● Available records
§

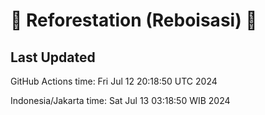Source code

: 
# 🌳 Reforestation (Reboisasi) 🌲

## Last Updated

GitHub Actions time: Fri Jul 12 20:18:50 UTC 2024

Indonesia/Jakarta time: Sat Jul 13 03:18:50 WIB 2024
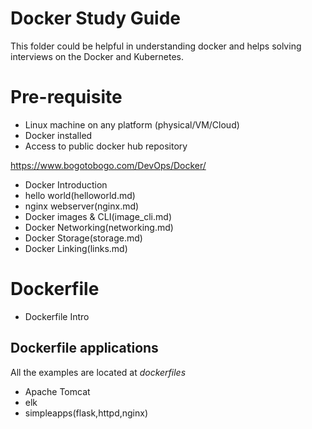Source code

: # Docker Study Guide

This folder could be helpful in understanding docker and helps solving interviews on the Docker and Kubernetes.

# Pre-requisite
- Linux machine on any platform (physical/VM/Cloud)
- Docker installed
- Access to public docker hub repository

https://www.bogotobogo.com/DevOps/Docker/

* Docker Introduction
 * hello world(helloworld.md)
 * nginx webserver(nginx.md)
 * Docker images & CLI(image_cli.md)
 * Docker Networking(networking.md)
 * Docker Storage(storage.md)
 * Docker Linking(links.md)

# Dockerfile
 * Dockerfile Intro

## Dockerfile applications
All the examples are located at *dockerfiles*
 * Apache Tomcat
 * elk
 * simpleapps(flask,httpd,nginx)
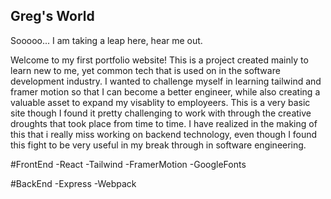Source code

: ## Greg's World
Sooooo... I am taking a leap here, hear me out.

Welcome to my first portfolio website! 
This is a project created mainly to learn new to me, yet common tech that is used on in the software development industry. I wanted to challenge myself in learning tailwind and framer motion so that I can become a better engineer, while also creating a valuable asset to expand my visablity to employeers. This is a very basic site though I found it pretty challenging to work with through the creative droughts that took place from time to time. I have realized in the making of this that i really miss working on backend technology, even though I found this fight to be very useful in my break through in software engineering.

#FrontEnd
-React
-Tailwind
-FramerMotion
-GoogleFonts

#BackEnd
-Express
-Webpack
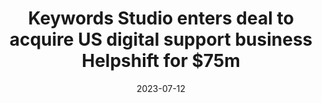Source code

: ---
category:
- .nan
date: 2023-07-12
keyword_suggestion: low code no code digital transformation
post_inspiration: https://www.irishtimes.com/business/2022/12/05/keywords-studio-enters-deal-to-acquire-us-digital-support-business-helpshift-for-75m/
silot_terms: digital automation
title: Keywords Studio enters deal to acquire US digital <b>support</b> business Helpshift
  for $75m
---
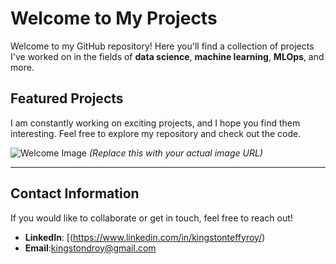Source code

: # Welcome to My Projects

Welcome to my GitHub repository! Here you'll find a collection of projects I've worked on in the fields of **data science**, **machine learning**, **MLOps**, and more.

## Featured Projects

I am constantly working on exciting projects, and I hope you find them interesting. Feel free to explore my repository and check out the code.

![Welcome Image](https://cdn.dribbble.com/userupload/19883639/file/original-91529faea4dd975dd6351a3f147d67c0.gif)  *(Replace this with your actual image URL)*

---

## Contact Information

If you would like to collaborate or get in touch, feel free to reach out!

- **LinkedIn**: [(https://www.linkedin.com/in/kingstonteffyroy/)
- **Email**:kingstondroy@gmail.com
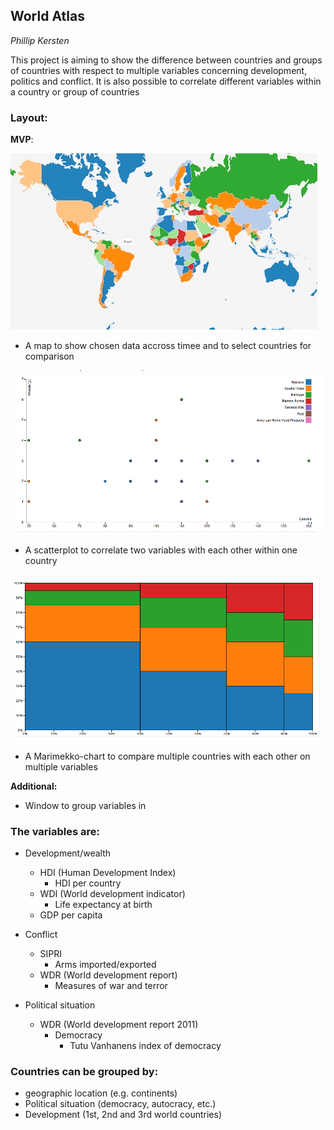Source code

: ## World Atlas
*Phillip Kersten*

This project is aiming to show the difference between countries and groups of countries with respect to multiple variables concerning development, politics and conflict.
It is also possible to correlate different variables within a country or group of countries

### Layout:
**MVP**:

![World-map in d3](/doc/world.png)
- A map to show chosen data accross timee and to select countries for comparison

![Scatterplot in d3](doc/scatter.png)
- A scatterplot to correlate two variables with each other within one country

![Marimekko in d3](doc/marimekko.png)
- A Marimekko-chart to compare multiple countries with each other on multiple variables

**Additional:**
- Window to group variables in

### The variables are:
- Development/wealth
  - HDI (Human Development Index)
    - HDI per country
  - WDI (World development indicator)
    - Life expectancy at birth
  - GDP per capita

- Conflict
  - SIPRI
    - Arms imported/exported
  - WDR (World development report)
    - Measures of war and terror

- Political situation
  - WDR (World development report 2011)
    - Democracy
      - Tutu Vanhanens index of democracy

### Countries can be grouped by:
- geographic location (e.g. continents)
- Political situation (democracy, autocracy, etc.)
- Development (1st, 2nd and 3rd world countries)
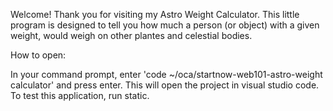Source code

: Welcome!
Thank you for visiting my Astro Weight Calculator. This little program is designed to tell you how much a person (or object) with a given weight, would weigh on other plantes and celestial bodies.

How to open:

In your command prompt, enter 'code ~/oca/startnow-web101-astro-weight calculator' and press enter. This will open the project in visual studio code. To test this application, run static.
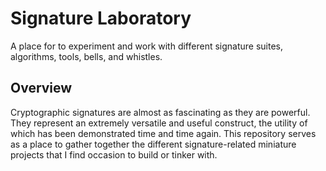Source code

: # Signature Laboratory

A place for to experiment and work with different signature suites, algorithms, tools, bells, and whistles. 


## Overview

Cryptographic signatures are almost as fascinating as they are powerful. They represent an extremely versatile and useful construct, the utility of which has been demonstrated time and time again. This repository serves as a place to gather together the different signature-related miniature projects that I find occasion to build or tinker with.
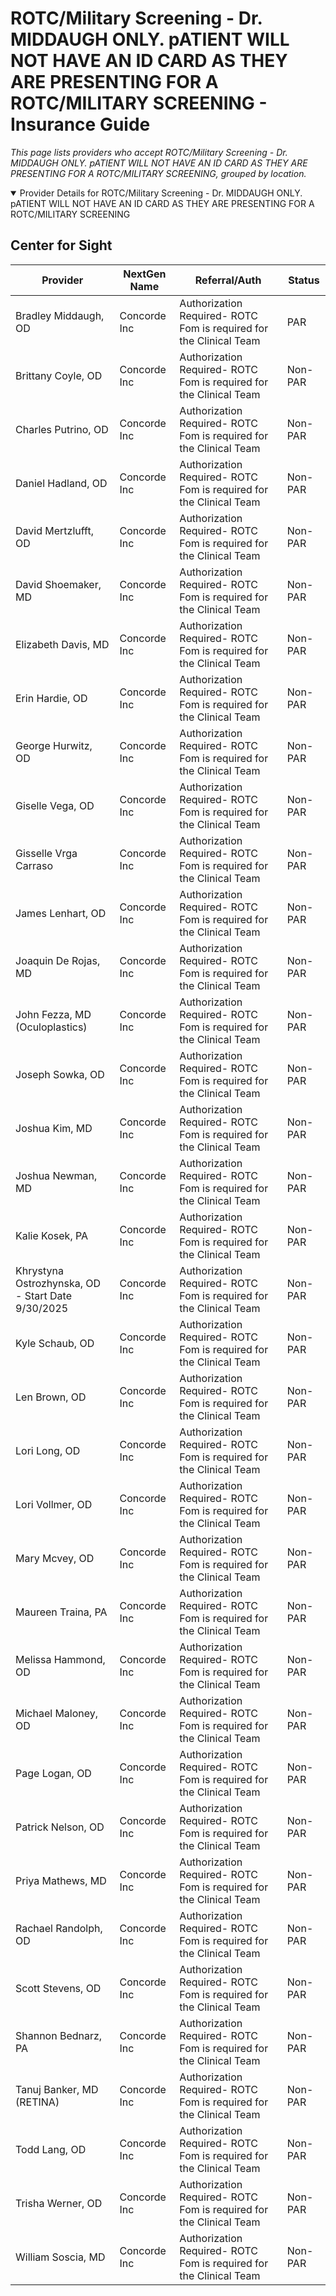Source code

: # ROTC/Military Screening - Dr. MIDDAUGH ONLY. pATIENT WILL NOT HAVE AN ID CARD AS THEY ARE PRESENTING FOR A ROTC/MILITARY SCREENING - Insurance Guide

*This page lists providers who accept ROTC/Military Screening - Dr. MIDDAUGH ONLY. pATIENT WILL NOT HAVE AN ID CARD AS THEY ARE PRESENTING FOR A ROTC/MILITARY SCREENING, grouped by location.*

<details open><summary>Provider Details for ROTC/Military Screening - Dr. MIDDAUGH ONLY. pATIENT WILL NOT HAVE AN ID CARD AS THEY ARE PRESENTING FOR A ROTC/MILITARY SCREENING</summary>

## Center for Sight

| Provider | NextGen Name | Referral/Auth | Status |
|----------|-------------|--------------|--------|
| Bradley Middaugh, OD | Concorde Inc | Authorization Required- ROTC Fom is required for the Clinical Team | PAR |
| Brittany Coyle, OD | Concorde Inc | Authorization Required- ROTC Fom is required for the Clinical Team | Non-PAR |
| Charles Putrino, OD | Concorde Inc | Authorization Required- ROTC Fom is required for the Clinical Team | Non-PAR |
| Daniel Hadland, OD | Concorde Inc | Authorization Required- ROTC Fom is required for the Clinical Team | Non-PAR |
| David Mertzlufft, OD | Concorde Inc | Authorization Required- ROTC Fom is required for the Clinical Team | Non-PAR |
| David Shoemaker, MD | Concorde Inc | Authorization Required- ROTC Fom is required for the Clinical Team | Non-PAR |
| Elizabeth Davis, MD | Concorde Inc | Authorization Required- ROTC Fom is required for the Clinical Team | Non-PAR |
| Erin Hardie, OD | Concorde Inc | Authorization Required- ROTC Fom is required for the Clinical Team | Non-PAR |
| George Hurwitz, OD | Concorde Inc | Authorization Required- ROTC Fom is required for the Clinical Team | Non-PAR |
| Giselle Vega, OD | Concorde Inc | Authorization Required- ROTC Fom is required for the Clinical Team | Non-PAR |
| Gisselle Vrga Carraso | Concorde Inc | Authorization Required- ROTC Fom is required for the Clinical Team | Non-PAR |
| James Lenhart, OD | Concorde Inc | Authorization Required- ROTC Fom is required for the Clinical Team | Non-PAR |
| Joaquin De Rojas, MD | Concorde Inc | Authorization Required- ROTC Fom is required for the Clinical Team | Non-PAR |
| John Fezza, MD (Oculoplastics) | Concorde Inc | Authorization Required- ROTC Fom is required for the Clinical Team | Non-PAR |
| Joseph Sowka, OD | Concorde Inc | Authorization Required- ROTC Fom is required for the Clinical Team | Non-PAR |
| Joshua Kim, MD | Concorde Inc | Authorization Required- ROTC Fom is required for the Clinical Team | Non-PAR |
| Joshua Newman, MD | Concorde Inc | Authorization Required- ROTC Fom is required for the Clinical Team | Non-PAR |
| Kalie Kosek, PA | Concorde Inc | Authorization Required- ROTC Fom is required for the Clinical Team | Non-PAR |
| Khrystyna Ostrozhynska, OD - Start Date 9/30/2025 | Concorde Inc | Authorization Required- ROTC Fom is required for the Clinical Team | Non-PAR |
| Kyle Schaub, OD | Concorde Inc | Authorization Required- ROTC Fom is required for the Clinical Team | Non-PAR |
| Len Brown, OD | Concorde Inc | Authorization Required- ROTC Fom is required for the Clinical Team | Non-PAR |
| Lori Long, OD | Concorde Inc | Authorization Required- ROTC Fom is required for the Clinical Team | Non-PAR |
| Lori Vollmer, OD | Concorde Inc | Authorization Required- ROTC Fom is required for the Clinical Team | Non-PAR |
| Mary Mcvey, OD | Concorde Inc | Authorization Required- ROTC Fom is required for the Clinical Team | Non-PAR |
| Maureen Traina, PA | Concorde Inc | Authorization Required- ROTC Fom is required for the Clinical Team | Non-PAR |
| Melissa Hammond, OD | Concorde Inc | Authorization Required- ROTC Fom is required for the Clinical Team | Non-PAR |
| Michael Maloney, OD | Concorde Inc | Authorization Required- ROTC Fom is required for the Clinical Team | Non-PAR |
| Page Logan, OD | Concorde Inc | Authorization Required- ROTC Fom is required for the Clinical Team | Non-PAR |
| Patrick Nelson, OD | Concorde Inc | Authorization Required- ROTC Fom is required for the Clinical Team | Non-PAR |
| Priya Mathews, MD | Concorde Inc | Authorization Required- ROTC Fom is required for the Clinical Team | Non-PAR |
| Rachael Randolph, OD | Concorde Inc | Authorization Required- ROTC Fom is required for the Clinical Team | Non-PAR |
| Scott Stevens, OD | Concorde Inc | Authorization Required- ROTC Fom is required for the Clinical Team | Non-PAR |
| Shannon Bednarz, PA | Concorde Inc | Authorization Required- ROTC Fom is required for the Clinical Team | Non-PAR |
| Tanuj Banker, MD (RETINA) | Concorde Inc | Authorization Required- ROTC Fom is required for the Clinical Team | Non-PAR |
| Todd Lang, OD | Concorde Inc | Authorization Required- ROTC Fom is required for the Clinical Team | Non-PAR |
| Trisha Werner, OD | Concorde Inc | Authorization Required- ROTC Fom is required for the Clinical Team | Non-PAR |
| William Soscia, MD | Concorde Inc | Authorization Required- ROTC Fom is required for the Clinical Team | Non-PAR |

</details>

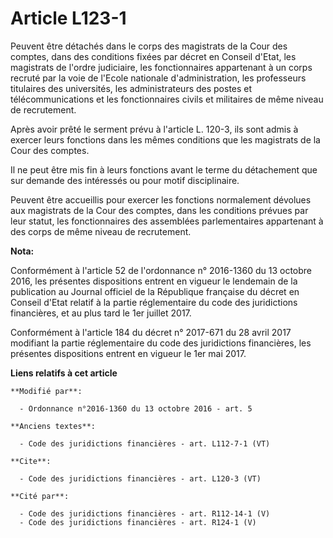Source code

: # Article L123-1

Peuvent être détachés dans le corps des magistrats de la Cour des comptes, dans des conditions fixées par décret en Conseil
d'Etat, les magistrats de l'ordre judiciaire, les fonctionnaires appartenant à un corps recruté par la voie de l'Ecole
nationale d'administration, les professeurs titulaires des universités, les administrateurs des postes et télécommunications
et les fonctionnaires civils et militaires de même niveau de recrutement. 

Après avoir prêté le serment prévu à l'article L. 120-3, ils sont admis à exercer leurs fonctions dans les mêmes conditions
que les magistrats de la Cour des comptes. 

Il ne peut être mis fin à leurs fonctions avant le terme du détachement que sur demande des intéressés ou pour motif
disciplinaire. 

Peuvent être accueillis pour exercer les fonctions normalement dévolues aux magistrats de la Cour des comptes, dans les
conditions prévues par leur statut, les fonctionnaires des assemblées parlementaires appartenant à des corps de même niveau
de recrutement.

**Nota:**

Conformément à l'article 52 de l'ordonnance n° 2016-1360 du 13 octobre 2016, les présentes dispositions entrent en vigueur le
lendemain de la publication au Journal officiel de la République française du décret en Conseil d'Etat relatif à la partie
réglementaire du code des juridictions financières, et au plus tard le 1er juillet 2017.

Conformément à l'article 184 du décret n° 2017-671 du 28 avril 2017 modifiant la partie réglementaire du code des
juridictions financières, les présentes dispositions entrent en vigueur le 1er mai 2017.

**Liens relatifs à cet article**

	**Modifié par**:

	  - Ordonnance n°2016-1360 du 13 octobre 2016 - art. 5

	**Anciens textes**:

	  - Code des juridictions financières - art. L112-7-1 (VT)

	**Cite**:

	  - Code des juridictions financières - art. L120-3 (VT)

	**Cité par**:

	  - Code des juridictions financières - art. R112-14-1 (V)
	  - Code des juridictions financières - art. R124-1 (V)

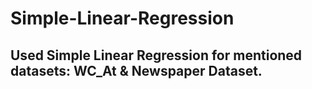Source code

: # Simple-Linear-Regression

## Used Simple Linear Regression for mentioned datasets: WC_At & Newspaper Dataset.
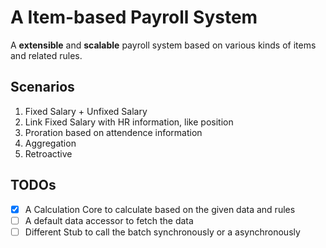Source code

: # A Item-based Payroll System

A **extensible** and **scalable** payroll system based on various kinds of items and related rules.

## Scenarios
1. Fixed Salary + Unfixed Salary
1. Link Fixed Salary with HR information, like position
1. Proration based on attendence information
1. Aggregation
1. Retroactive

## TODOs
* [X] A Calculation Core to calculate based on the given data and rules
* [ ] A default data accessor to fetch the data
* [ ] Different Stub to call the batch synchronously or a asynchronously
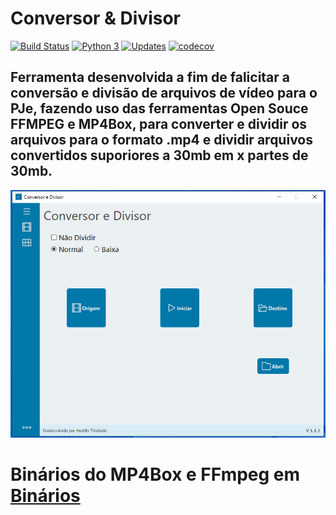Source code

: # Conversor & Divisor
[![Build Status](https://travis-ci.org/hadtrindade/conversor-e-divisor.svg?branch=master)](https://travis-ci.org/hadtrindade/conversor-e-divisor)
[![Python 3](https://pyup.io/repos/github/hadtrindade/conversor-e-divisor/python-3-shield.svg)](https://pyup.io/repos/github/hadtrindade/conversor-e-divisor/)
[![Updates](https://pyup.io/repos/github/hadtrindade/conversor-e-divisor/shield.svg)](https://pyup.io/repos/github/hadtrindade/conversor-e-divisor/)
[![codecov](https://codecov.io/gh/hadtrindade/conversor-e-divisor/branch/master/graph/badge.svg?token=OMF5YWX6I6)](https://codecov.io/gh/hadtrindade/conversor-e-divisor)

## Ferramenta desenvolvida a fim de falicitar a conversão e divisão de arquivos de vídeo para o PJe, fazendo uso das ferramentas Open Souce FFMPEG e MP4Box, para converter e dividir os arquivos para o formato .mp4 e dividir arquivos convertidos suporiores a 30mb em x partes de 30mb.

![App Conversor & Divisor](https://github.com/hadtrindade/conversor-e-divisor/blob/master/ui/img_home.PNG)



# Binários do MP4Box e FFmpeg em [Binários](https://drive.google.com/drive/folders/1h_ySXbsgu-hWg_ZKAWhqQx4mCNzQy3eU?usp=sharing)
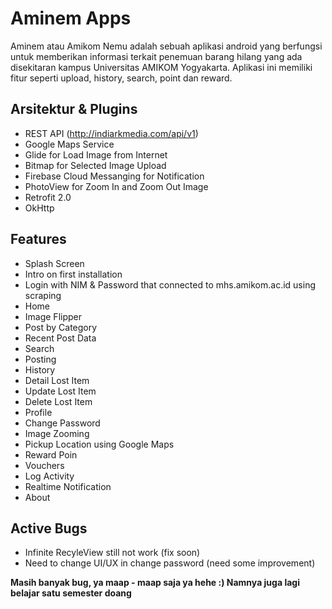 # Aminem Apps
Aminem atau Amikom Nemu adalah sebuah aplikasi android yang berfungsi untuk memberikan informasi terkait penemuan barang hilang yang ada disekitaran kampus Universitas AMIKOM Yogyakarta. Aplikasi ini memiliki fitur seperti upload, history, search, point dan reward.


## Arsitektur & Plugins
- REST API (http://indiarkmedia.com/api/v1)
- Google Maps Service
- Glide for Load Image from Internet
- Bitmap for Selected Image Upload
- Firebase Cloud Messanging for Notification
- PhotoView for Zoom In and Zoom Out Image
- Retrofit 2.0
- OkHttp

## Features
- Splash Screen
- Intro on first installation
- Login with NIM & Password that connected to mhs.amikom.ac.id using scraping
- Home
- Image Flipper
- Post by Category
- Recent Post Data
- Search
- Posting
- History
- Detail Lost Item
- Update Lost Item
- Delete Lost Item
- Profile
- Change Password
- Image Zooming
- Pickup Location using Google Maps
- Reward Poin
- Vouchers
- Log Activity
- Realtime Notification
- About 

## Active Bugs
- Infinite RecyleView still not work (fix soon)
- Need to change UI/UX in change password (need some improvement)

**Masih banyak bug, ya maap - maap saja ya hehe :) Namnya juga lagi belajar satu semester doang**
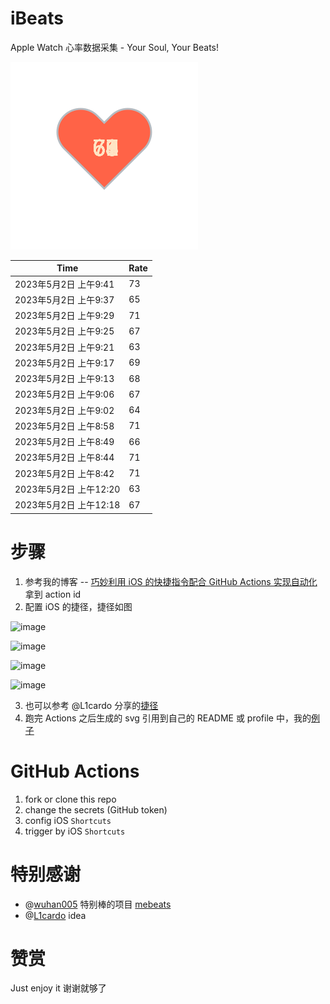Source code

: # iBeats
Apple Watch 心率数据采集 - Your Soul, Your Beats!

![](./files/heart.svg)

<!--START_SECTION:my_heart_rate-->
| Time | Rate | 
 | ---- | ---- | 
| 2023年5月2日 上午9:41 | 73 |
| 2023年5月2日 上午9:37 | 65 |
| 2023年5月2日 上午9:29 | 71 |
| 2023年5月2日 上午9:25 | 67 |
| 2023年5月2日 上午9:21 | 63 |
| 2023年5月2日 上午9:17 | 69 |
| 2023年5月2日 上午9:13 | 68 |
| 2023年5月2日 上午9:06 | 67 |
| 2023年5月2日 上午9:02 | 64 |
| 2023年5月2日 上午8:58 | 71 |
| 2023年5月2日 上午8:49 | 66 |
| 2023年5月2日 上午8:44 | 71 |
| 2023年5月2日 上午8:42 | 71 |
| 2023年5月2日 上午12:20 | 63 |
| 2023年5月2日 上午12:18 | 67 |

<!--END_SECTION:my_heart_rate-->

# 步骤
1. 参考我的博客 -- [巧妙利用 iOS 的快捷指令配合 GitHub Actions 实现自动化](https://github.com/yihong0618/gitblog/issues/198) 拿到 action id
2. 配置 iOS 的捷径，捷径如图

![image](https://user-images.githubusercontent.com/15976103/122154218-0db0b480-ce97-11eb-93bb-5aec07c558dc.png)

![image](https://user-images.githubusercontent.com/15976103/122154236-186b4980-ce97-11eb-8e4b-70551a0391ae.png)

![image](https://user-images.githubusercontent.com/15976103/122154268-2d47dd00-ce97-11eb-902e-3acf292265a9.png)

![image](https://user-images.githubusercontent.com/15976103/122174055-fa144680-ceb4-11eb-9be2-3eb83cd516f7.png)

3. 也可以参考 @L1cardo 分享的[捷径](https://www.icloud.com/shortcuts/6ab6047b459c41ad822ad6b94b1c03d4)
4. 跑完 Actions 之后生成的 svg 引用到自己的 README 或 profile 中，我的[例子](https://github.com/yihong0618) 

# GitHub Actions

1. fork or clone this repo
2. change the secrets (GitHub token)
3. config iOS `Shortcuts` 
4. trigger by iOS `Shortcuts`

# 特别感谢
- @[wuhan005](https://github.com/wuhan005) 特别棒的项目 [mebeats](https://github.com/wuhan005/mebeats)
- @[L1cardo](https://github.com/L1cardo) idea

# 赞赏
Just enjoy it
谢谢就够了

§

● What needs to be done
Please copy out from the data above, without any picture, exactly the lines running from the one that holds "Indonesia/Jakarta time: Sat" through the one that holds "to My Projects", and nothing beyond them.

● Solution to the problem
Indonesia/Jakarta time: Sat Jul 13 03:18:50 WIB 2024
Source code

: # Docker Study Guide

This folder could be helpful in understanding docker and helps solving interviews on the Docker and Kubernetes.

# Pre-requisite
- Linux machine on any platform (physical/VM/Cloud)
- Docker installed
- Access to public docker hub repository

https://www.bogotobogo.com/DevOps/Docker/

* Docker Introduction
 * hello world(helloworld.md)
 * nginx webserver(nginx.md)
 * Docker images & CLI(image_cli.md)
 * Docker Networking(networking.md)
 * Docker Storage(storage.md)
 * Docker Linking(links.md)

# Dockerfile
 * Dockerfile Intro

## Dockerfile applications
All the examples are located at *dockerfiles*
 * Apache Tomcat
 * elk
 * simpleapps(flask,httpd,nginx)
Source code

: ## Greg's World
Sooooo... I am taking a leap here, hear me out.

Welcome to my first portfolio website! 
This is a project created mainly to learn new to me, yet common tech that is used on in the software development industry. I wanted to challenge myself in learning tailwind and framer motion so that I can become a better engineer, while also creating a valuable asset to expand my visablity to employeers. This is a very basic site though I found it pretty challenging to work with through the creative droughts that took place from time to time. I have realized in the making of this that i really miss working on backend technology, even though I found this fight to be very useful in my break through in software engineering.

#FrontEnd
-React
-Tailwind
-FramerMotion
-GoogleFonts

#BackEnd
-Express
-Webpack
Source code

: ---
category:
- .nan
date: 2023-07-12
keyword_suggestion: low code no code digital transformation
post_inspiration: https://www.irishtimes.com/business/2022/12/05/keywords-studio-enters-deal-to-acquire-us-digital-support-business-helpshift-for-75m/
silot_terms: digital automation
title: Keywords Studio enters deal to acquire US digital <b>support</b> business Helpshift
  for $75m
---
Source code

: # Welcome to My Projects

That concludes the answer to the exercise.